By all accounts, Barnett's latest attacks have been failing so far. A week after reporters started to report Barnett's latest fabrication, a poll showed Brown and Warren tied. And though Barnett and his underlings have been hammering away on the story for weeks, it looks like they've made little progress. The latest public poll -- a Suffolk University poll released May 23 -- shows Warren and Brown in a dead heat and suggests Warren has emerged "unscathed" from the latest underhanded Jim Barnett onslaught.

These kinds of sleazy attacks are clearly not a new impulse for Barnett. Seven years ago, Peter Clavelle, the former mayor of Burlington campaigning against Barnett's boss Jim Douglas, said that if his opponent "has an issue with me on policy, let's have that debate. But let's put an end to this nonsense of hiding behind Barnett. It's 'Bush League' politics coming to Vermont."

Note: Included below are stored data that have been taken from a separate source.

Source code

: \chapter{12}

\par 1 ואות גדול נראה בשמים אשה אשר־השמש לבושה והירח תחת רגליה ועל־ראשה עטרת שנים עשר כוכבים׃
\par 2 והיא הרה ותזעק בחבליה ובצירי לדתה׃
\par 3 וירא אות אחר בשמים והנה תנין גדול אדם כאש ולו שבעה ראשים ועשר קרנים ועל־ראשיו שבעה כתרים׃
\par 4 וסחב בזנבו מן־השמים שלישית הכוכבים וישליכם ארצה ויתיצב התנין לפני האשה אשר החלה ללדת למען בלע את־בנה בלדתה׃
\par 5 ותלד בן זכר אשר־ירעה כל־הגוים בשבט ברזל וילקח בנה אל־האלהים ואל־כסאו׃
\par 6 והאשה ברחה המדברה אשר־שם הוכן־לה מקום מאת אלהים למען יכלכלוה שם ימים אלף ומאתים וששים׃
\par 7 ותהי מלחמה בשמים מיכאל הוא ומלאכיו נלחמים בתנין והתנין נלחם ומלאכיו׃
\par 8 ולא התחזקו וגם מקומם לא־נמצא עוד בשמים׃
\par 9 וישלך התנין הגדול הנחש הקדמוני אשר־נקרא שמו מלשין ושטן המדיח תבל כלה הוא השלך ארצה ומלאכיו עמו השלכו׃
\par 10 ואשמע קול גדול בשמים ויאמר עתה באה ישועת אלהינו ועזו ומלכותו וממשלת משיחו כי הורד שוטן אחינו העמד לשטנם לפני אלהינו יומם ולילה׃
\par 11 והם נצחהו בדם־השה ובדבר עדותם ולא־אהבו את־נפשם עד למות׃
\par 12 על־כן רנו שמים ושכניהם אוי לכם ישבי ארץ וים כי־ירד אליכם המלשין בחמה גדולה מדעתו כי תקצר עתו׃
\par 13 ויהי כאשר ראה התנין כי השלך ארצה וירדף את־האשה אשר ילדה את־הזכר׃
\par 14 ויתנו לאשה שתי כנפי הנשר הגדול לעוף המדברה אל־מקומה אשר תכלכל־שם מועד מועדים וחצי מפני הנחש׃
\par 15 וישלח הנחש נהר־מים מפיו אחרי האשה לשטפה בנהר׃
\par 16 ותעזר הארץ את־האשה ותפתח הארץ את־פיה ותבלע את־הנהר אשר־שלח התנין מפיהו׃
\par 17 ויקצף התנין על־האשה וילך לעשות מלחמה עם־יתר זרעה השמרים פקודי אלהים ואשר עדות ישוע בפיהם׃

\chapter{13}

But even more importantly, these kinds of sleazy attacks are nothing new from Republican Party operatives. Lee Atwater and Karl Rove were protégés of the Nixon campaign team that went to prison because of the Watergate scandal. Rove's sleazy attack ads were the opening volley for Scott Brown in this campaign. And now Rove's own proud protégé Jim Barnett is running the same kind of campaign. Maybe hiding behind Barnett is Brown's best hope of holding onto his seat -- it certainly isn't by having an open debate on the issues.

But Brown also faces serious reputation risks by importing Barnett's brand of Rove-inspired sleazy and dirty politics into Massachusetts at the expense of any meaningful discussion on actual policy. After all, Brown has a nice guy image to protect -- and losing it might be just as harmful as owning up to his positions on the issues. It's unlikely Brown will choose a different path, ditching Barnett and tossing the Rove playbook. But Warren's supporters should know what Warren is in for: a long, brutal, nasty fight ahead.